Troubleshooting a 1986 Nissan Pickup Clutch

The 1986 Nissan Pickup clutch allows the engine to be engaged and disengaged from the manual transmission and the rest of the drivetrain. It includes a clutch disc, pressure plate, flywheel and release bearing and is actuated through a hydraulic system attached to the clutch pedal. The clutch is located in between the engine and transmission and cannot be inspected or repaired without removing either the engine or transmission. Removing the transmission is the simpler choice of the two.

Shift Lever will not Go in Reverse

  • Put the transmission in "Reverse" with the engine running. If it doesn't go into "Reverse" at all or not without grinding or pushing hard on the shifter, remove the transmission. There may be internal problems in the clutch or with the hydraulics. Something is keeping the clutch engaged if it won't go in reverse. Usually, either the clutch plates are frozen together or the hydraulic system is not able to push the two sides apart.

  • Inspect the clutch hydraulic system for problems. Check the fluid reservoir on the driver's side firewall in case the level has dropped. Fill to the line with brake fluid, pump the clutch a few times, and check again to see if the level has dropped again. This could indicate either a leak in the hydaulic lines or air in the lines that needs to be fixed.

  • Follow the hydraulic lines to the bell housing where they are attached to the slave cylinder. Look for signs of leakage. Use a wrench to remove and replace any section of broken line. Bleed the system by connecting a tube to the bleeder screw on the slave cylinder and dipping the end of the tube in a jar of clean brake fluid. Have someone depress the clutch all the way very quickly. Watch for bubbles in the jar. Keep the reservoir full and repeat the procedure until no air bubbles are visible in the jar. Close the bleeder screw, and remove the tube. If bleeding the hydraulic system and fixing breaks or loose connections does not help, it may be that the piston seal in the master cylinder is damaged and not sealing properly

  • Remove the transmission and inspect the clutch plates. They may be contaminated with oil and require replacement or cleaning with brake cleaning solution. Replace the clutch plates if they appear warped or damaged. Check the diaphragm spring for fatigue, and look for leaks in the hydraulic system inside the clutch assembly.

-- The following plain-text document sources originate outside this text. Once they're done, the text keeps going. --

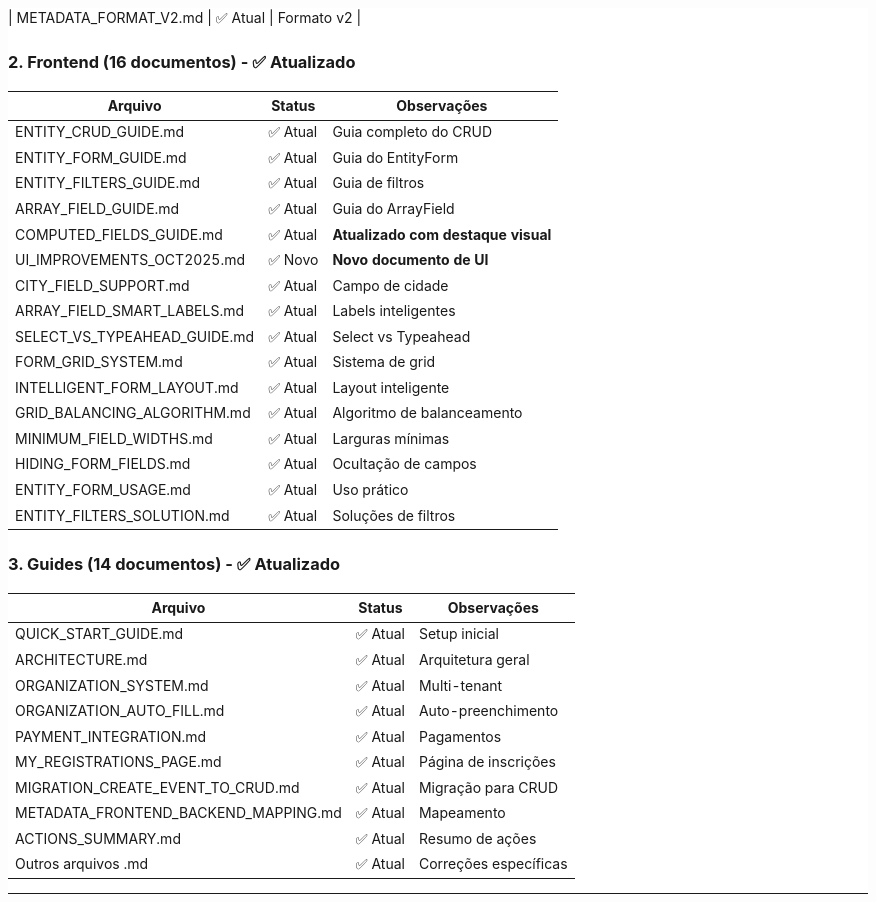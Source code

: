 | METADATA_FORMAT_V2.md              | ✅ Atual   | Formato v2                    |

### 2. Frontend (16 documentos) - ✅ Atualizado

| Arquivo                      | Status   | Observações                        |
| ---------------------------- | -------- | ---------------------------------- |
| ENTITY_CRUD_GUIDE.md         | ✅ Atual | Guia completo do CRUD              |
| ENTITY_FORM_GUIDE.md         | ✅ Atual | Guia do EntityForm                 |
| ENTITY_FILTERS_GUIDE.md      | ✅ Atual | Guia de filtros                    |
| ARRAY_FIELD_GUIDE.md         | ✅ Atual | Guia do ArrayField                 |
| COMPUTED_FIELDS_GUIDE.md     | ✅ Atual | **Atualizado com destaque visual** |
| UI_IMPROVEMENTS_OCT2025.md   | ✅ Novo  | **Novo documento de UI**           |
| CITY_FIELD_SUPPORT.md        | ✅ Atual | Campo de cidade                    |
| ARRAY_FIELD_SMART_LABELS.md  | ✅ Atual | Labels inteligentes                |
| SELECT_VS_TYPEAHEAD_GUIDE.md | ✅ Atual | Select vs Typeahead                |
| FORM_GRID_SYSTEM.md          | ✅ Atual | Sistema de grid                    |
| INTELLIGENT_FORM_LAYOUT.md   | ✅ Atual | Layout inteligente                 |
| GRID_BALANCING_ALGORITHM.md  | ✅ Atual | Algoritmo de balanceamento         |
| MINIMUM_FIELD_WIDTHS.md      | ✅ Atual | Larguras mínimas                   |
| HIDING_FORM_FIELDS.md        | ✅ Atual | Ocultação de campos                |
| ENTITY_FORM_USAGE.md         | ✅ Atual | Uso prático                        |
| ENTITY_FILTERS_SOLUTION.md   | ✅ Atual | Soluções de filtros                |

### 3. Guides (14 documentos) - ✅ Atualizado

| Arquivo                              | Status   | Observações           |
| ------------------------------------ | -------- | --------------------- |
| QUICK_START_GUIDE.md                 | ✅ Atual | Setup inicial         |
| ARCHITECTURE.md                      | ✅ Atual | Arquitetura geral     |
| ORGANIZATION_SYSTEM.md               | ✅ Atual | Multi-tenant          |
| ORGANIZATION_AUTO_FILL.md            | ✅ Atual | Auto-preenchimento    |
| PAYMENT_INTEGRATION.md               | ✅ Atual | Pagamentos            |
| MY_REGISTRATIONS_PAGE.md             | ✅ Atual | Página de inscrições  |
| MIGRATION_CREATE_EVENT_TO_CRUD.md    | ✅ Atual | Migração para CRUD    |
| METADATA_FRONTEND_BACKEND_MAPPING.md | ✅ Atual | Mapeamento            |
| ACTIONS_SUMMARY.md                   | ✅ Atual | Resumo de ações       |
| Outros arquivos .md                  | ✅ Atual | Correções específicas |

---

The Clutch Slips when Trying to Accelerate

  • Inspect the clutch plates for wear and contamination from brake fluid or oil. Replace any worn or contaminated clutch plates

  • Inspect the diaphragm spring, as it may be weak or damaged and need to be replaced. Other causes of slippage include a warped flywheel and debris that keeps the hydraulic piston from going back to its normal position.

  • Give your clutch a week or so to get broken in if you have just had new clutch plates installed. It takes between 30 and 40 starts with the clutch before the plates match perfectly.

Clutch Noise and Chatter

  • Inspect the clutch plates for oil or hydraulic fluid, and replace them if they have been contaminated.

  • Inspect the engine mounts. If they are worn or loose, they will cause the engine and drive train to rattle and shake as the clutch is engaged. Tighten or replace the mounts, if necessary.

  • Inspect the splines on the driveshaft just behind the transmission. If the splines are worn they will cause a clanking noise at startup and gear changes. Replace them if they are worn.